Daily Reflection for August 19, 2020
DAILY REFLECTION • AUGUST 19 • Martyr Andrew Stratelates and those with him in Cilicia
REFLECTION
When an unexpected misfortune happens to us who are innocent, we should not immediately grieve, but rather we should try to see God’s providence in the situation. Through that misfortune, God is preparing something new and beneficial for us. One day, unexpected news came to Blessed Theophanes, the Abbot of Dochiariou, that the Turks had seized his sister’s son, had forced him to embrace Islam and had taken him to Constantinople. Theophanes went immediately to Constantinople, and with the help of God he succeeded in finding his nephew. He conveyed him out of Constantinople in great secrecy and brought him to his monastery on Mt. Athos. There he received his nephew into the Christian Faith again, then tonsured him a monk. However, the brethren began to complain against their abbot and his nephew for fear of the Turks, for they were afraid that the Turks would find out and destroy the monastery. Not knowing what to do, St. Theophanes took his nephew away–not only from Dochiariou, but also from the Holy Mountain itself, and came to Berea. The later activities of Theophanes in Berea (and later, in Naousa) proved how much that misfortune was beneficial to the Church.

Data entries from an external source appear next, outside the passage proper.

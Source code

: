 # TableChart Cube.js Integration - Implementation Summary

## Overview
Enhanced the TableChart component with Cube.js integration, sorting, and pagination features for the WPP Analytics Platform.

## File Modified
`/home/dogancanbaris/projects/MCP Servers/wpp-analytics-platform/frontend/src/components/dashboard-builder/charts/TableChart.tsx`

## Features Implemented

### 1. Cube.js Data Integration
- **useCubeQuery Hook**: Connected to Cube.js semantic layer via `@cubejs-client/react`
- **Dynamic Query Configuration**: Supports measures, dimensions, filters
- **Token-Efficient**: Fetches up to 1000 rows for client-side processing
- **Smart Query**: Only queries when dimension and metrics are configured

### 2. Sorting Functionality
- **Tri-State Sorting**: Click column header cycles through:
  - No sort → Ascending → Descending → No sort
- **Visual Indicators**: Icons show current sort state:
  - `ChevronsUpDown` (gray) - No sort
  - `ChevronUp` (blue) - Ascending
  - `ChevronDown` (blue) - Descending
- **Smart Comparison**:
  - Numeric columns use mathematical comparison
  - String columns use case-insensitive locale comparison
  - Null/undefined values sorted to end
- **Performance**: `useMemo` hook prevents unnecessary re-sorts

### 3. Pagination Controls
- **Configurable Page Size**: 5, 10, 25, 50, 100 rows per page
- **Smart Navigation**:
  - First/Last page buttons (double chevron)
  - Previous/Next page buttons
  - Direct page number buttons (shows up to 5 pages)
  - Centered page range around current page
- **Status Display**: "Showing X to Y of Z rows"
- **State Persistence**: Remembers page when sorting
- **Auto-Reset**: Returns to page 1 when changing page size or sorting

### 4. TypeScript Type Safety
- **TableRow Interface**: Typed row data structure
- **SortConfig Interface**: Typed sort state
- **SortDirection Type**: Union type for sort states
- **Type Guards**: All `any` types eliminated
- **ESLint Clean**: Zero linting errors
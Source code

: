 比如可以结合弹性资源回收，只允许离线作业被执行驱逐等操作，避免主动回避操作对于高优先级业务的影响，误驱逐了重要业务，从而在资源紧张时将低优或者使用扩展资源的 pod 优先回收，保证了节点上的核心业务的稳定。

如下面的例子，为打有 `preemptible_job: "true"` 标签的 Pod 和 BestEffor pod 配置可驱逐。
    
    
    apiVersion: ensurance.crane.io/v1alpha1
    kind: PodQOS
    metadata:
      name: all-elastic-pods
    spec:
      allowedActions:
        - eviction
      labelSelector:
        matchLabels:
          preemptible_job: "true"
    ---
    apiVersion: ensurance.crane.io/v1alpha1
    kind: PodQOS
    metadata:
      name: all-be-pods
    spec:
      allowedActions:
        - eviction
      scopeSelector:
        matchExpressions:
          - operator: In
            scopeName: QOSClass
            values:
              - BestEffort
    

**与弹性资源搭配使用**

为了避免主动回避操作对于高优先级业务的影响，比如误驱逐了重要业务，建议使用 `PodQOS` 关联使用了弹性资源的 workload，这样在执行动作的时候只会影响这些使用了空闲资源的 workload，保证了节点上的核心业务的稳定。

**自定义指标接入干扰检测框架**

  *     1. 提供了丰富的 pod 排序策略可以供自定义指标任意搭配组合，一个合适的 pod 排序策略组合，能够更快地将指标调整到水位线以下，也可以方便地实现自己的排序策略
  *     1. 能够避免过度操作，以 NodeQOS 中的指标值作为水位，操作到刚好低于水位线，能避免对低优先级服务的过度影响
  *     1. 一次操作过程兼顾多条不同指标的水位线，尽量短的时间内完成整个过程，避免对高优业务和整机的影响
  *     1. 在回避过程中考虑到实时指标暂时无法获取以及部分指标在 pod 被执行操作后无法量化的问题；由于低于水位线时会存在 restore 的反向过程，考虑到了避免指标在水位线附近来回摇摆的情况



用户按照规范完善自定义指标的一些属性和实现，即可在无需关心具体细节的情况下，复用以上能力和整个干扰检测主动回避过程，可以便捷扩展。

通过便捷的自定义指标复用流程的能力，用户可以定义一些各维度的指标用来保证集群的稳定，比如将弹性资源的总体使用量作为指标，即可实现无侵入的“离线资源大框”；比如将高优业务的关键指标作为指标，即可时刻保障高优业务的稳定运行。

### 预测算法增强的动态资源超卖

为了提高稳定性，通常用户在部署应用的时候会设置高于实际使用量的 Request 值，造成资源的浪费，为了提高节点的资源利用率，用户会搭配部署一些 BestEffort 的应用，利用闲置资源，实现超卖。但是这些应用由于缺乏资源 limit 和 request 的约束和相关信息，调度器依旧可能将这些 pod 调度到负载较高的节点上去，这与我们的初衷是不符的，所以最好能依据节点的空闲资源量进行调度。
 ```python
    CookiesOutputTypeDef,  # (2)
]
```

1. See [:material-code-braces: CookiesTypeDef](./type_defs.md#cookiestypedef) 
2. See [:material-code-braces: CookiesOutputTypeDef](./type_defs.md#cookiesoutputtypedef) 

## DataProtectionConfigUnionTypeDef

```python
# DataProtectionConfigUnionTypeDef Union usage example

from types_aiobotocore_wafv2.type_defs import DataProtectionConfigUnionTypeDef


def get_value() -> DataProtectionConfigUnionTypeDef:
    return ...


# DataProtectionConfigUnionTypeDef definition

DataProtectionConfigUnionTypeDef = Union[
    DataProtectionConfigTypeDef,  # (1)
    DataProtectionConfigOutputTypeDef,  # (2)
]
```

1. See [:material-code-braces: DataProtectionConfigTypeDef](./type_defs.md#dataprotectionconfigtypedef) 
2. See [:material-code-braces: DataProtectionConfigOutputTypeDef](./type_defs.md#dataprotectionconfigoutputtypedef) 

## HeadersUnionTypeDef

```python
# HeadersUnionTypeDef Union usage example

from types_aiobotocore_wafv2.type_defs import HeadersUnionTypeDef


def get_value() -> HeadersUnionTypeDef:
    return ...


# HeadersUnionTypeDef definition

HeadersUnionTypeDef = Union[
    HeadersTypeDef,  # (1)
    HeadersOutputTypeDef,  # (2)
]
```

That which Theophanes could never achieve on the Holy Mountain, he achieved in these other places to which he had fled because of that misfortune: he founded two new monasteries, where, in time, many monks were saved, and where countless men found comfort for themselves. Also, his holy relics became a source of healing for the strengthening of faith among many unbelievers and those of little faith. Thus, God wisely directs the destiny of men through unexpected misfortunes which, in the moment, may only seem to be the end of everything. (St. Nikolai Velimirovich, Prologue from Ochrid)
Fr. John’s Reflection
And we have such trust through Christ toward God. Not that we are sufficient of ourselves to think of anything as being from ourselves, but our sufficiency is from God, who also made us sufficient as ministers of the new covenant, not of the letter but of the Spirit; for the letter kills, but the Spirit gives life.
But if the ministry of death, written and engraved on stones, was glorious, so that the children of Israel could not look steadily at the face of Moses because of the glory of his countenance, which glory was passing away, how will the ministry of the Spirit not be more glorious? For if the ministry of condemnation had glory, the ministry of righteousness exceeds much more in glory. For even what was made glorious had no glory in this respect, because of the glory that excels. For if what is passing away was glorious, what remains is much more glorious.
(2 Corinthians 3:4-11)
Immediately following the revelation that believers are “epistles” of Christ (see 8/18 reflection), written not with ink, but with the Spirit, and not on tablets of stone, but tablets of flesh, which is the heart, Paul speaks of ministry. First, he admits that anyone who is a minister of the gospel is not so through his own power or goodness, but the “sufficiency is from God,” and the ministry of the new covenant is not of the letter, but of the Spirit. After Christ, the ministry before Him (i.e., the Law), although glorious, was revealed as a ministry of death, because men could not keep the Law. They always fell short. The veil over the face of Moses after he received the tablets was necessary because men could not behold the glory of the Lord. That veil prefigured the veil of the Temple, which was indicative of the separation of men from God. All before Christ ends in condemnation and death, despite glory. After Christ, the glory of the ministry of the Spirit in the life of the Church not only brings life, but surpasses the glory of the Law. The “veil” was torn in two at the crucifixion, symbolizing the end of the separation of God from His creation. We have been given access to the inner chamber of the Kingdom through the Lord.
This does not mean that we have no need of “law.” The Old Testamental law has been fulfilled by Jesus Christ and we have been liberated from it. But a new law was given by Him, that “you love the Lord your God with all your heart, your soul, your mind and your strength,” and “love your neighbor as yourself.” We are still bound to law — but a law that is the Word of God made flesh. All ministry in the Church is given by the Spirit, and the law made alive in the Spirit in the Church is love. And St. John tells us that “God is love.” What passed away was the Law and its glory, what remains is the Way, the Truth, and the Life — who surpasses everything before Him in glory. He is alive in the Church and present in His ministers, and the glory which He gives us in the life of the Church is not something that needs a veil, but merely eyes that see.